Task item: Show the lines below that contain the string "footnotesize".

Exercise materials:
——————————

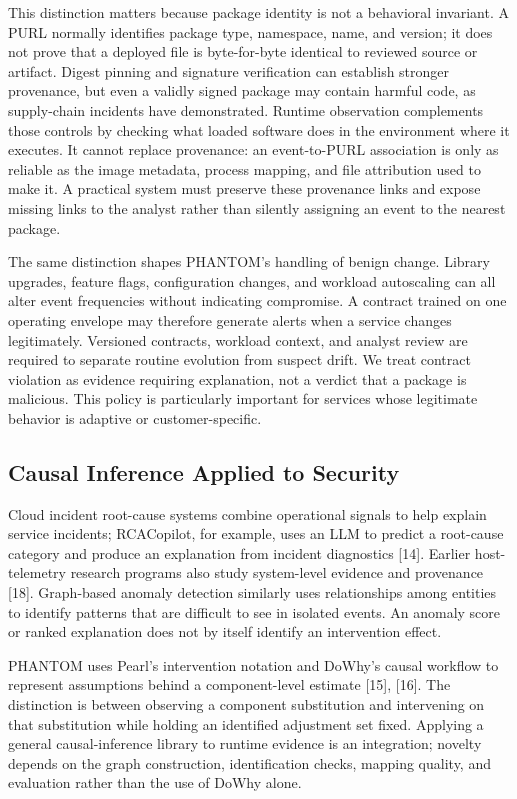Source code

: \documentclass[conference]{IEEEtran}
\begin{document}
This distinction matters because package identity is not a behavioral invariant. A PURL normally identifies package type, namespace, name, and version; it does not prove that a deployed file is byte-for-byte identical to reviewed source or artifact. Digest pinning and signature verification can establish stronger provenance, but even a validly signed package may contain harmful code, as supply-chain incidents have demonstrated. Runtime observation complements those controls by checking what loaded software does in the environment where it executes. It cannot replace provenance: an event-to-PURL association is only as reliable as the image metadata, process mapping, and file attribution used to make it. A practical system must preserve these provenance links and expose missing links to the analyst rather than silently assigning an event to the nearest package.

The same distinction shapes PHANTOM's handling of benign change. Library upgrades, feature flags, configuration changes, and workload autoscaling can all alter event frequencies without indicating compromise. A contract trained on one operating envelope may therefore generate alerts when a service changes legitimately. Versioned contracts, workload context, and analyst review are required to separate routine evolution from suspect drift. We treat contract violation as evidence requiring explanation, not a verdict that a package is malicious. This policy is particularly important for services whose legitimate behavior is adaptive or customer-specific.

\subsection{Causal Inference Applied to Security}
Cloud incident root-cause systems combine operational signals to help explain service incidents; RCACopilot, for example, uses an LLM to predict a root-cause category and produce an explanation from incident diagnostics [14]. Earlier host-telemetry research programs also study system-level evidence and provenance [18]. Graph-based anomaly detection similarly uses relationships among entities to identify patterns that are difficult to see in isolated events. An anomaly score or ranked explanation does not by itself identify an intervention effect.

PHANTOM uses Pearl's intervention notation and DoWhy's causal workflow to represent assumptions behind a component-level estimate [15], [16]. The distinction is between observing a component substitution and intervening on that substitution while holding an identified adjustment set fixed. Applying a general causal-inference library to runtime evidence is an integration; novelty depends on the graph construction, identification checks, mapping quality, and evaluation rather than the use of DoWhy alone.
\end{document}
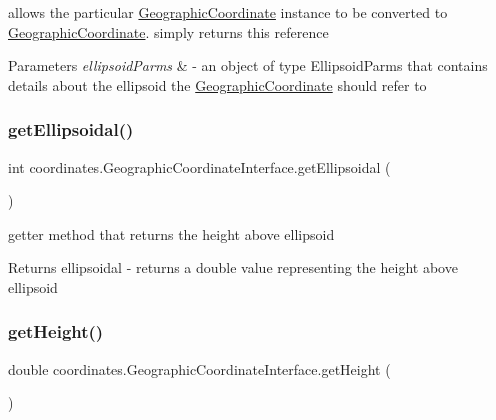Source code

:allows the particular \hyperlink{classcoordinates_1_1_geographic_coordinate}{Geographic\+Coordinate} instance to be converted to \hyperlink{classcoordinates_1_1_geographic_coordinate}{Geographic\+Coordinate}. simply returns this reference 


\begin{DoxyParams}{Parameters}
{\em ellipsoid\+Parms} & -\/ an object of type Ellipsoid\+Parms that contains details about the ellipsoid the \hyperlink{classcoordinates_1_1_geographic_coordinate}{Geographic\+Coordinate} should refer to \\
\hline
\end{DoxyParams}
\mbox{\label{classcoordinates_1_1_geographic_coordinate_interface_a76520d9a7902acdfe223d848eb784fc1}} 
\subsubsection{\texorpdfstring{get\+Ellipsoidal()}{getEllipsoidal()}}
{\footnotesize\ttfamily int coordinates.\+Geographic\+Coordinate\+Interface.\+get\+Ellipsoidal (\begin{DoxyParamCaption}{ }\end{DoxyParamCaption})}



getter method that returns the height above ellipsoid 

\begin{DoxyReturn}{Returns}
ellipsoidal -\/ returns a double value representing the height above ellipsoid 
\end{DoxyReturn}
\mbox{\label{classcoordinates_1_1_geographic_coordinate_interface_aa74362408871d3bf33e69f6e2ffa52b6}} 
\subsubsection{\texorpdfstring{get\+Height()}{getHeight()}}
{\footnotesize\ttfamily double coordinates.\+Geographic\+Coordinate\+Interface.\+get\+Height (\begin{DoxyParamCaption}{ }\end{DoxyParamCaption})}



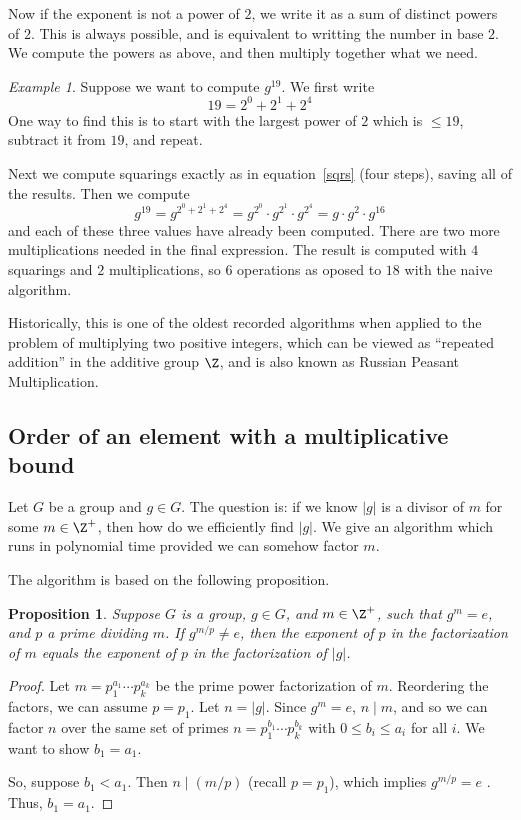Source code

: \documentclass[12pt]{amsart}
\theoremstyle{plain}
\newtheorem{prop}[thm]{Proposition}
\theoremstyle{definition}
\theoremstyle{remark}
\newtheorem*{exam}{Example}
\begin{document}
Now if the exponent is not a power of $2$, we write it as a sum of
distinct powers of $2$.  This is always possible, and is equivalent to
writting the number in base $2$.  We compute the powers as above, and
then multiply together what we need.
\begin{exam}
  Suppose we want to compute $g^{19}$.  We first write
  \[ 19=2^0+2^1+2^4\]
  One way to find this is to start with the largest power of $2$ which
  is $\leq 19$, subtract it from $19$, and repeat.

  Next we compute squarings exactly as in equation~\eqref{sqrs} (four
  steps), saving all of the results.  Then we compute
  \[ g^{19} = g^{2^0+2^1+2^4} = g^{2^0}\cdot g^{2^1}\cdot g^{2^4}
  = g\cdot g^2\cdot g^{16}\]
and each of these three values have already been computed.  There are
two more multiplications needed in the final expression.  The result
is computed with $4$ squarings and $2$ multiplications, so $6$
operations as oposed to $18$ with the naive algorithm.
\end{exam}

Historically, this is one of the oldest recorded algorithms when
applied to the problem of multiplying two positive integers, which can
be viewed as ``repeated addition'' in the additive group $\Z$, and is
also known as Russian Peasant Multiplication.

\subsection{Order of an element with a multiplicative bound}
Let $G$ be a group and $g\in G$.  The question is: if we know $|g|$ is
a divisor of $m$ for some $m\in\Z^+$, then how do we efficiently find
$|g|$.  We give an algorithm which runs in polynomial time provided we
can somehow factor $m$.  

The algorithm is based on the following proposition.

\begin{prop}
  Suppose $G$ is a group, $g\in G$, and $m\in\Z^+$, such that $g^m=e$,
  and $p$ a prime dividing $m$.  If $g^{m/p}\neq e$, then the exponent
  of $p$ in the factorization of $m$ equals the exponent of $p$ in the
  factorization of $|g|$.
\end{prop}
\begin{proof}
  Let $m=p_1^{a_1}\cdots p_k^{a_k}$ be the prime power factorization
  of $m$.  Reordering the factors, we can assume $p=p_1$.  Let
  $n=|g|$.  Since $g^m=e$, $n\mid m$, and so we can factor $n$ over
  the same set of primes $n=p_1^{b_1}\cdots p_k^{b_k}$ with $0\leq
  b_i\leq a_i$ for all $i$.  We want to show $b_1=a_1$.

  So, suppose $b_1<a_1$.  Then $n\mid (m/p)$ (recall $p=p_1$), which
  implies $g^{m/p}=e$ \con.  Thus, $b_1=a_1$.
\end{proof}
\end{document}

——————————

Result below:
{\footnotesize\ttfamily int coordinates.\+Geographic\+Coordinate\+Interface.\+get\+Ellipsoidal (\begin{DoxyParamCaption}{ }\end{DoxyParamCaption})}
{\footnotesize\ttfamily double coordinates.\+Geographic\+Coordinate\+Interface.\+get\+Height (\begin{DoxyParamCaption}{ }\end{DoxyParamCaption})}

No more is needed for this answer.